Watermarking against model extraction attacks in MLaaS. ACM MM 2021.

Primary LanguageJupyter NotebookApache License 2.0Apache-2.0

DAWN: Dynamic Adversarial Watermarking of Neural Networks

This paper will appear in the Proceedings of ACM Multimedia 2021.

This repo contains code that allows you to reproduce experiments for the watermarking scheme presented in DAWN: Dynamic Adversarial Watermarking of Neural Networks.

Link to the arxiv version

DISCLAIMER: provided source code does NOT include experiments with model extraction attacks. Usage and distribution of such code is potentially harmful and should be done separately at their authors' disclosure. Reach out (PRADA and Knockoff Nets).
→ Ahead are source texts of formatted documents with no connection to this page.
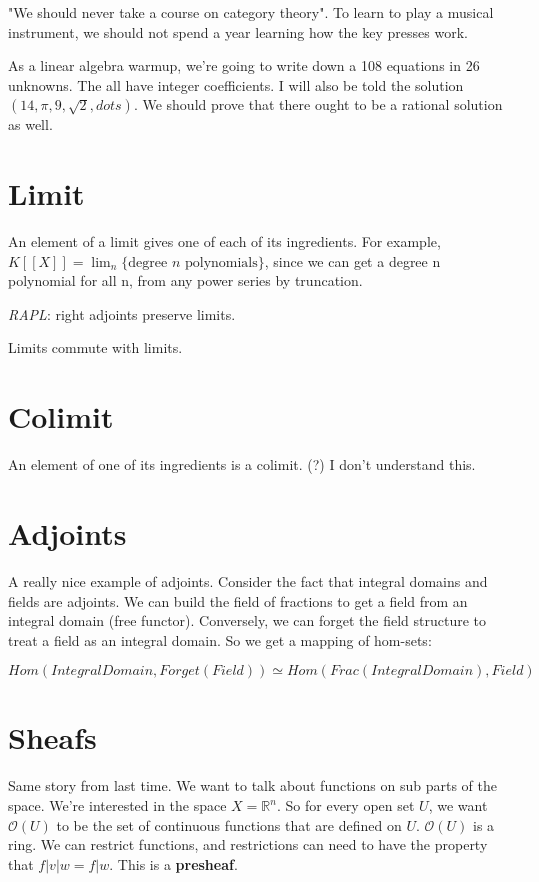 \documentclass{book}
\renewcommand{\O}{\ensuremath{\mathcal{O}}}
\theoremstyle{definition}
\begin{document}
"We should never take a course on category theory". To learn to play a musical
instrument, we should not spend a year learning how the key presses work.

As a linear algebra warmup, we're going to write down a 108 equations
in 26 unknowns. The all have integer coefficients. I will also be told the solution
$(14, \pi, 9, \sqrt{2}, dots)$.  We should prove that there ought to be a
rational solution as well.

\section{Limit}

An element of a limit gives one of each of its ingredients. For example,
$K[[X]] = \lim_n \{ \text{degree $n$ polynomials} \}$, since we can get
a degree n polynomial for all n, from any power series by truncation.

\emph{RAPL}: right adjoints preserve limits.

Limits commute with limits.


\section{Colimit}

An element of one of its ingredients is a colimit. (?) I don't understand this.

\section{Adjoints}

A really nice example of adjoints. Consider the fact that integral domains
and fields are adjoints. We can build the field of fractions to get a field
from an integral domain (free functor). Conversely, we can forget the
field structure to treat a field as an integral domain. So we get a mapping
of hom-sets:

$$
Hom(IntegralDomain, Forget(Field)) \simeq Hom(Frac(IntegralDomain), Field)
$$

\section{Sheafs}

Same story from last time. We want to talk about functions on sub parts of the space.
We're interested in the space $X = \mathbb R^n$.
So for every open set $U$, we want $\O(U)$ to be the set of continuous
functions that are defined on $U$. $\O(U)$ is a ring. We can restrict functions,
and restrictions can need to have the property that $f|v|w = f|w$. This is
a \textbf{presheaf}.
\end{document}
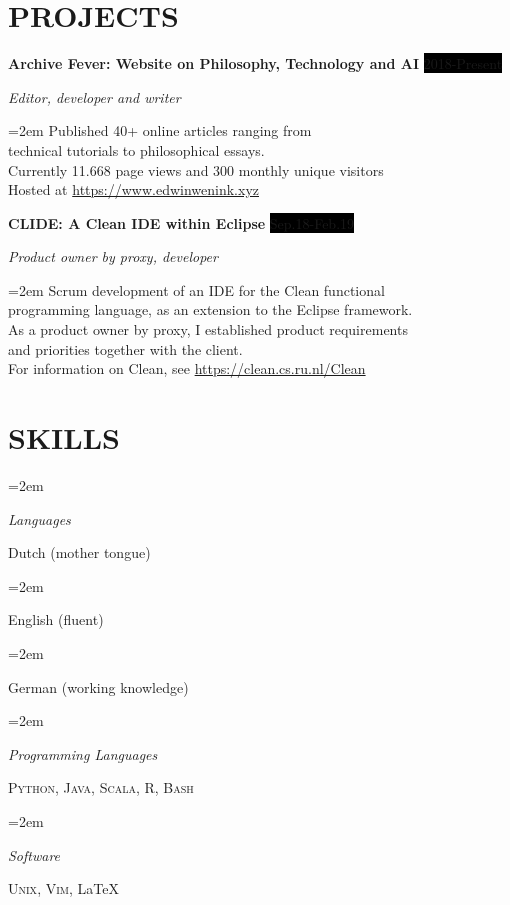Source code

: \documentclass{article}
\newlength{\spacebox}
\newcommand{\sepspace}{\vspace*{1em}}		%
\newcommand{\NewPart}[1]{\section*{\uppercase{#1}}}
\newcommand{\PersonalEntry}[2]{
		\noindent\hangindent=2em\hangafter=0 %
		\parbox{\spacebox}{        %
		\textit{#1}}		       %
		\hspace{1.5em} #2 \par}    %
\newcommand{\SkillsEntry}[2]{      %
		\noindent\hangindent=2em\hangafter=0 %
		\parbox{\spacebox}{        %
		\textit{#1}}			   %
		\hspace{1.5em} #2 \par}    %
\newcommand{\EducationEntry}[4]{
		\noindent \textbf{#1} \hfill      %
		\colorbox{Black}{%
			\parbox{6em}{%
			\hfill\color{White}#2}} \par  %
		\noindent \textit{#3} \par        %
		\noindent\hangindent=2em\hangafter=0 \small #4 %
		\normalsize \par}
\newcommand{\WorkEntry}[4]{				  %
		\noindent \textbf{#1} \hfill      %
		\colorbox{Black}{\color{White}#2} \par  %
		\noindent \textit{#3} \par              %
		\noindent\hangindent=2em\hangafter=0 \small #4 %
		\normalsize \par}
\begin{document}
\NewPart{Projects}{}

\WorkEntry{Archive Fever: Website on Philosophy, Technology and AI}{2018-Present}{Editor, developer and writer}{Published 40+ online articles ranging from\\
	technical tutorials to philosophical essays.\\
	Currently 11.668 page views and 300 monthly unique visitors\\
	Hosted at \url{https://www.edwinwenink.xyz}
}
\sepspace

\WorkEntry{CLIDE: A Clean IDE within Eclipse}{Sep.18-Feb.19}{Product owner by proxy, developer}{Scrum development of an IDE for the Clean functional\\ 
programming language, as an extension to the Eclipse framework.\\
As a product owner by proxy, I established product requirements\\
and priorities together with the client. \\
For information on Clean, see \url{https://clean.cs.ru.nl/Clean}}
\sepspace


\NewPart{Skills}{}

\SkillsEntry{Languages}{Dutch (mother tongue)}
\SkillsEntry{}{English (fluent)}
\SkillsEntry{}{German (working knowledge)}
\sepspace

\SkillsEntry{Programming Languages}{\textsc{Python}, \textsc{Java}, \textsc{Scala}, \textsc{R}, \textsc{Bash}}
\sepspace

\SkillsEntry{Software}{\textsc{Unix}, \textsc{Vim}, \LaTeX}
\sepspace

\end{document}
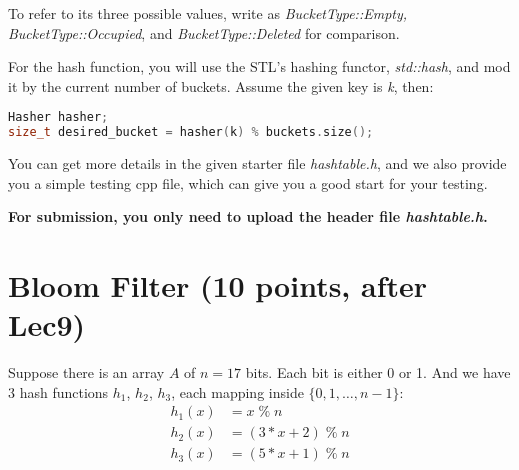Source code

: \documentclass[11pt]{exam}
\begin{document}
To refer to its three possible values, write as \textit{BucketType::Empty, BucketType::Occupied}, and \textit{BucketType::Deleted} for comparison.

For the hash function, you will use the STL's hashing functor, \textit{std::hash}, and mod it by the current number of buckets. Assume the given key is \textit{k}, then:
\begin{lstlisting}[language=c++]
Hasher hasher;
size_t desired_bucket = hasher(k) % buckets.size();
\end{lstlisting}

You can get more details in the given starter file \textit{hashtable.h}, and we also provide you a simple testing cpp file, which can give you a good start for your testing.

\textbf{For submission, you only need to upload the header file \textit{hashtable.h}.}

\newpage

\section{Bloom Filter (10 points, after Lec9)}
Suppose there is an array $A$ of $n=17$ bits. Each bit is either 0 or 1. And we have 3 hash functions $h_1$, $h_2$, $h_3$, each mapping inside $\{0,1,\dots,n-1\}$:
\begin{align*}
h_1(x) &= x \;\%\; n\\
h_2(x) &= (3*x+2) \;\%\; n\\
h_3(x) &= (5*x+1) \;\%\; n 
\end{align*}
\end{document}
Additionally, to simplify reproduction, experiments are slimmed down to MNIST and CIFAR10 datasets. GTSRB, Caltech, CUBS and ImageNet require manual downloads - while not difficult, it adds unnecessary complexity. However, in this repo we provide:

  • complete config files for experiments
  • victim models (MNIST and CIFAR10)
  • PRADA-stolen models (MNIST and CIFAR10)
  • watermarks to reproduce included experiments

Environment Setup

You need to have a working conda setup. Then you can a new env using provided environment.yml file:

conda env create -f environment.yml

and activate it:

conda activate dawn


source activate dawn

Running Code

Note that all scripts should be run from the root directory of this project.

Perfect Attacker

To run experiments that simulate attacker with perfect knowledge about the victim model, use main.py:

usage: main.py [-h] [--config_file CONFIG_FILE]

optional arguments:
  -h, --help                    show this help message and exit
  --config_file CONFIG_FILE     Configuration file for the experiment.
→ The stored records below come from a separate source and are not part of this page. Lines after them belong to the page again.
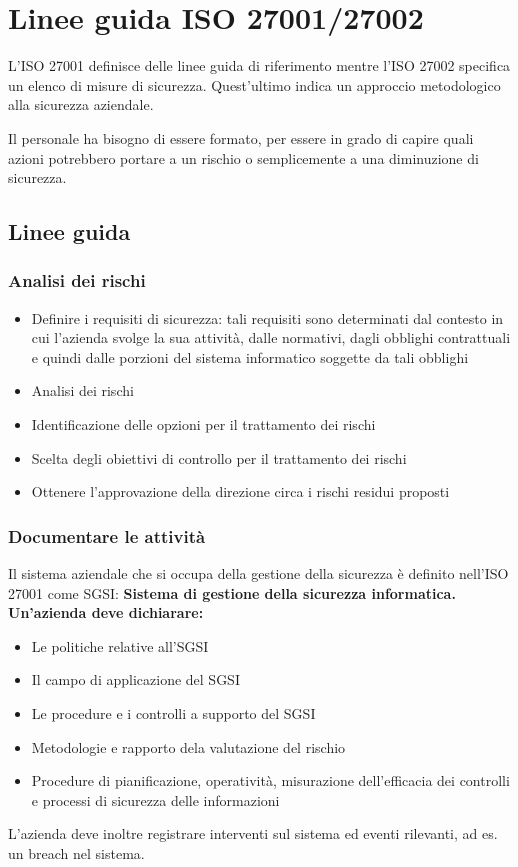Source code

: \section{Linee guida ISO 27001/27002}

L'ISO 27001 definisce delle linee guida di riferimento mentre l'ISO 27002
specifica un elenco di misure di sicurezza. Quest'ultimo indica un approccio
metodologico alla sicurezza aziendale.

Il personale ha bisogno di essere formato, per essere in grado di capire quali
azioni potrebbero portare a un rischio o semplicemente a una diminuzione di
sicurezza.

\subsection{Linee guida}
\subsubsection{Analisi dei rischi}
\begin{itemize}
	\item Definire i requisiti di sicurezza: tali requisiti sono determinati dal contesto in cui l'azienda svolge la sua attivit\`a, dalle normativi, dagli obblighi contrattuali e quindi dalle porzioni del sistema informatico soggette da tali obblighi
	\item Analisi dei rischi
	\item Identificazione delle opzioni per il trattamento dei rischi
	\item Scelta degli obiettivi di controllo per il trattamento dei rischi
	\item Ottenere l’approvazione della direzione circa i rischi residui proposti
\end{itemize}
\subsubsection{Documentare le attivit\`a}
Il sistema aziendale che si occupa della gestione della sicurezza \`e definito nell'ISO 27001 come SGSI: \bf Sistema di gestione della sicurezza informatica\rm.
Un'azienda deve dichiarare:
\begin{itemize}
	\item Le politiche relative all'SGSI
	\item Il campo di applicazione del SGSI
	\item Le procedure e i controlli a supporto del SGSI
	\item Metodologie e rapporto dela valutazione del rischio
	\item Procedure di pianificazione, operativit\`a, misurazione dell'efficacia dei controlli e processi di sicurezza delle informazioni
\end{itemize}
L'azienda deve inoltre registrare interventi sul sistema ed eventi rilevanti, ad es. un breach nel sistema.
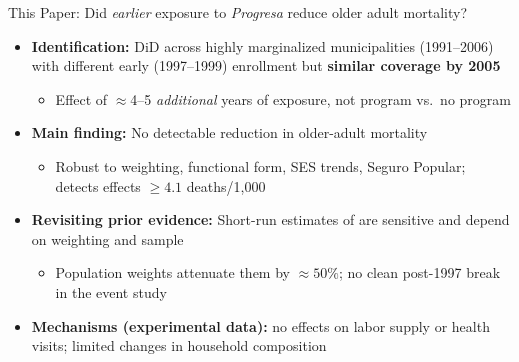 \documentclass[aspectratio=169,usenames,dvipsnames]{beamer}
\begin{document}

\begin{frame}{This Paper: Did \textit{earlier} exposure to \textit{Progresa} reduce older adult mortality?}\label{thispaper}
\vspace{0pt}
\small
\begin{itemize}
  \item[$\circ$] \textbf{Identification:} DiD across highly marginalized municipalities (1991--2006) with different early (1997--1999) enrollment but \textbf{similar coverage by 2005}
    \begin{itemize}
      \item Effect of $\approx$4--5 \textit{additional} years of exposure, not program vs.\ no program
    \end{itemize}
  \vspace{2pt}
  \item[$\circ$] \textbf{Main finding:} \textcolor{redUT}{No detectable reduction in older-adult mortality}
    \begin{itemize}
      \item Robust to weighting, functional form, SES trends, Seguro Popular; detects effects $\geq 4.1$ deaths/1,000
    \end{itemize}
  \vspace{2pt}
  \item[$\circ$] \textbf{Revisiting prior evidence:} Short-run estimates of \cite{BarhamRowberry2013JDE} are sensitive and depend on weighting and sample
    \begin{itemize}
      \item Population weights attenuate them by $\approx 50\%$; no clean post-1997 break in the event study
    \end{itemize}
  \vspace{2pt}
  \item[$\circ$] \textbf{Mechanisms (experimental data):} no effects on labor supply or health visits; limited changes in household composition
\end{itemize}
\end{frame}
\end{document}
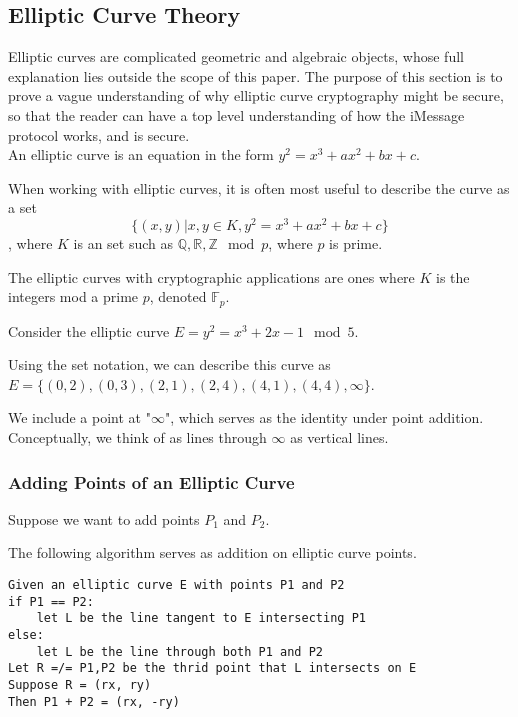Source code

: \subsection{Elliptic Curve Theory}

Elliptic curves are complicated geometric and algebraic objects,
whose full explanation lies outside the scope of this paper.
The purpose of this section is to prove a vague understanding
of why elliptic curve cryptography might be secure, so that the reader
can have a top level understanding of how the iMessage protocol
works, and is secure.\\

An elliptic curve is an equation in the form $y^2 = x^3 + ax^2 + bx + c$.

When working with elliptic curves, it is often most useful to describe the curve as a set
$$\{(x,y) \vert x,y \in K, y^2 = x^3 + ax^2 + bx + c\}$$, where $K$ is an set such as
$\mathbb{Q}, \mathbb{R}, \mathbb{Z} \mod p$, where $p$ is prime.

The elliptic curves with cryptographic applications are ones where $K$ is the integers
mod a prime $p$, denoted $\mathbb{F}_p$.

\begin{example}
Consider the elliptic curve $E = y^2 = x^3+2x-1 \mod 5$.

Using the set notation, we can describe this curve as
$E = \{(0 ,2 ),(0,3),(2,1),(2 ,4 ),(4,1),(4,4), \infty\}$.
\end{example}

We include a point at
"$\infty$", which serves as the identity under point addition.
Conceptually, we think of as lines through $\infty$
as vertical lines.




\subsubsection{Adding Points of an Elliptic Curve}
Suppose we want to add points $P_1$ and $P_2$.

The following algorithm serves as addition on elliptic curve points.
\begin{center}
\begin{verbatim}
Given an elliptic curve E with points P1 and P2
if P1 == P2:
    let L be the line tangent to E intersecting P1
else:
    let L be the line through both P1 and P2
Let R =/= P1,P2 be the thrid point that L intersects on E
Suppose R = (rx, ry)
Then P1 + P2 = (rx, -ry)
\end{verbatim}
\end{center}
There are many config files in configurations/perfect that cover vanilla training as well as with regularization to prevent watermark embedding. You can run any of the experiments by specifying its corresponding .ini file, e.g.:

python3 main.py --config_file configurations/perfect/mnist-to-mnist-ws250-l5.ini

Note that we provide trained victim models for MNIST and CIFAR10, and you don't need to train them yourself.

Watermark Removal


Evaluation of the detection method is self contained in watermark_detection.ipynb. It covers MNIST, CIFAR10 and a ResNet variant of CIFAR10. We provide data from the logit layers (ground truth and watermarks) to conduct these experiments.

Noisy Verification

To run the experiments that evaluate resilience of the verification process to added perturbation use the noisy_verification.py script. We provide two attacker/surrogate models obtained using PRADA attacks as well as their corresponding watermarks.
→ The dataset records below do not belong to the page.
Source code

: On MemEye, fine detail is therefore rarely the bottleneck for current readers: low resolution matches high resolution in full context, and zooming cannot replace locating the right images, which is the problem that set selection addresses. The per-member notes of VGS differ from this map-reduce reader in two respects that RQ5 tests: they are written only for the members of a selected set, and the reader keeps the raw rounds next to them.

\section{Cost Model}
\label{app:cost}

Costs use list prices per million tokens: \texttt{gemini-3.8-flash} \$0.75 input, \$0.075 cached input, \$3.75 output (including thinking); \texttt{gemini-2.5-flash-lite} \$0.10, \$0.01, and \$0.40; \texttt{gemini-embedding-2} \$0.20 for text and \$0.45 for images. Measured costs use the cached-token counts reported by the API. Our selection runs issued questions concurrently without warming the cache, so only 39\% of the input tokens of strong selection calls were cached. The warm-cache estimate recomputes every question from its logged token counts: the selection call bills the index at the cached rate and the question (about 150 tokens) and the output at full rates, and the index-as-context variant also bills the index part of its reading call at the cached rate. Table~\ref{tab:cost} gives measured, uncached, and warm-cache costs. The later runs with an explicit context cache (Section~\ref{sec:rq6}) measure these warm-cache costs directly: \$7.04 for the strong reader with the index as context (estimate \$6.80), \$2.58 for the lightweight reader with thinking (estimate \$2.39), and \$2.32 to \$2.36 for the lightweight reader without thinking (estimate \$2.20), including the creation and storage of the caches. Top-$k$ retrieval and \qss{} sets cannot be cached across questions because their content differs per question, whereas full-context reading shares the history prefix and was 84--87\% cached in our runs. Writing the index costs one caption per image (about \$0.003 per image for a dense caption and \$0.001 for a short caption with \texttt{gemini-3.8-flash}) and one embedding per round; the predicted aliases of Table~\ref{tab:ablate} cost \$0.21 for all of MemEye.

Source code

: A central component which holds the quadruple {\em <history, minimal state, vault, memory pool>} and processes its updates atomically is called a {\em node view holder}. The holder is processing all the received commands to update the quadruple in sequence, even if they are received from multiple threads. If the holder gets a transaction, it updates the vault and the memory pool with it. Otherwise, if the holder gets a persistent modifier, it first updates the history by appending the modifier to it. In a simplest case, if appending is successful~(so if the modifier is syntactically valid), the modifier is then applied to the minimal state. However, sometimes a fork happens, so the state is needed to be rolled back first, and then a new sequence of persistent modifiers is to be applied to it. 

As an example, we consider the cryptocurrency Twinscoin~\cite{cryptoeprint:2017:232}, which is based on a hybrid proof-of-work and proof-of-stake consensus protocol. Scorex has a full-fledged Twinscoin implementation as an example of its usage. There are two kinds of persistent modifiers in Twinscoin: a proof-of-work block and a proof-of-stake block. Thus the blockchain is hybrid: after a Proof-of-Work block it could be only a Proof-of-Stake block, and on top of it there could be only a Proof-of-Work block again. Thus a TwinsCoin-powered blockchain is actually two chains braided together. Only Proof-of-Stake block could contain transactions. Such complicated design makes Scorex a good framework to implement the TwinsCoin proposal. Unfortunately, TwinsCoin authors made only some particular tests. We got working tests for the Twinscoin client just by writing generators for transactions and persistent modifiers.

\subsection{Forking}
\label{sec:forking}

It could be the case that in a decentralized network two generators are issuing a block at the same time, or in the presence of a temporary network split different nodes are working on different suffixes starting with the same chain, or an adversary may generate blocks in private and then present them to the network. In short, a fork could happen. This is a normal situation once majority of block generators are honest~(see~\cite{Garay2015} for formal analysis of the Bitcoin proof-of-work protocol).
usage: noisy_verification.py [-h] [--config_file CONFIG_FILE]
                             [--watermark WATERMARK] [--model MODEL]

optional arguments:
  -h, --help                    show this help message and exit
  --config_file CONFIG_FILE     Configuration file for the experiment.
  --watermark WATERMARK         Path to the saved watermark Loader.
  --model MODEL                 Path to the saved model.


python3 noisy_verification.py \
--config_file configurations/noisy-verification/verification-cifar-prada-single-1000.ini \
--watermark data/scores/attacker_cifar_prada_l5_single_1000_watermark.pkl \
--model data/models/attacker_cifar_prada.pt


python3 noisy_verification.py \
--config_file configurations/noisy-verification/verification-mnist-prada-single-10.ini \
--watermark data/scores/attacker_mnist_prada_l5_single_10_watermark.pkl \
--model data/models/attacker_mnist_prada.pt

Results will printed in the terminal and saved in data/scores/verification.


To run the experiments that evaluate watermark's resilience to pruning use the prune.py script. We provide two attacker/surrogate models obtained using PRADA attacks as well as their corresponding watermarks.

usage: prune.py [-h] [--config_file CONFIG_FILE] [--watermark WATERMARK]
                [--model MODEL]

optional arguments:
  -h, --help                    show this help message and exit
  --config_file CONFIG_FILE     Configuration file for the experiment.
  --watermark WATERMARK         Path to the saved watermark Loader.
  --model MODEL                 Path to the saved model.


python3 prune.py \
--config_file configurations/pruning/pruning-mnist-prada-single-10.ini \
--watermark data/scores/attacker_mnist_prada_l5_single_10_watermark.pkl \
--model data/models/attacker_mnist_prada.pt


python3 prune.py \
--config_file configurations/pruning/pruning-cifar-prada-single-1000.ini \
--watermark data/scores/attacker_cifar_prada_l5_single_1000_watermark.pkl \
--model data/models/attacker_cifar_prada.pt

Results will printed in the terminal and saved in data/scores/pruning.

Mapping Function

Experiments with the mapping function for the MNIST dataset are self-contained in mapping.ipynb.